A few days back it was announced that Robert Eggers’ The Witch had gained public support from the Satanic Temple as “a Satanic experience.” I, in a potentially controversial move, publicly declared this news to be a good omen for the quality of the film. If an established substrate of Satanists found the movie to be something nuanced enough to represent their beliefs, then I figured the film might be more nuanced across the board, Satanists and colonial Puritan faith alike. Horror films set in a time near the infamous Salem witch trials tend to succumb to stereotypes and caricatures, mere straw men to be mocked and used for scares.
This, however, was not the case in The Witch.
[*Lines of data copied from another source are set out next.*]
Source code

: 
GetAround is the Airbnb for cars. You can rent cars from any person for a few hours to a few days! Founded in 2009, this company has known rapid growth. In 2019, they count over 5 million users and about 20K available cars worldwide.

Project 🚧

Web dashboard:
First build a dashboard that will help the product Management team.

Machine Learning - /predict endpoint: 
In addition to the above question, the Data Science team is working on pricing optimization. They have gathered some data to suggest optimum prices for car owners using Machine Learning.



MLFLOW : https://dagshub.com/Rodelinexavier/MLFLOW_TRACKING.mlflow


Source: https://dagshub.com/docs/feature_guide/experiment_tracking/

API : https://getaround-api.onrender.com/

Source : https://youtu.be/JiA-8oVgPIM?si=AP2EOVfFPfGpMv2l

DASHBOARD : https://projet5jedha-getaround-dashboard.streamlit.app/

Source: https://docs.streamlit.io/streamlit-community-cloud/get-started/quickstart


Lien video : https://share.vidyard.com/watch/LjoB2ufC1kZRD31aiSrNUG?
At the end of the film, there is a note that states how much of the narrative and dialogue came straight from actual primary sources such as court reports, diaries, etc. By the end of the film, one does feel like they were carried into a rather realistic depiction of the religious and social tensions weighing heavily on the landscape in those days. It is a credit to Robert Eggers—who wrote and directed—that he was confident enough in the source material to allow its inherent elements of suspicion and tension to speak for itself with little to no forced drama. The conclusion could include a supernatural or materialistic explanation and both would flow forth naturally from the ambiguity of the narrative.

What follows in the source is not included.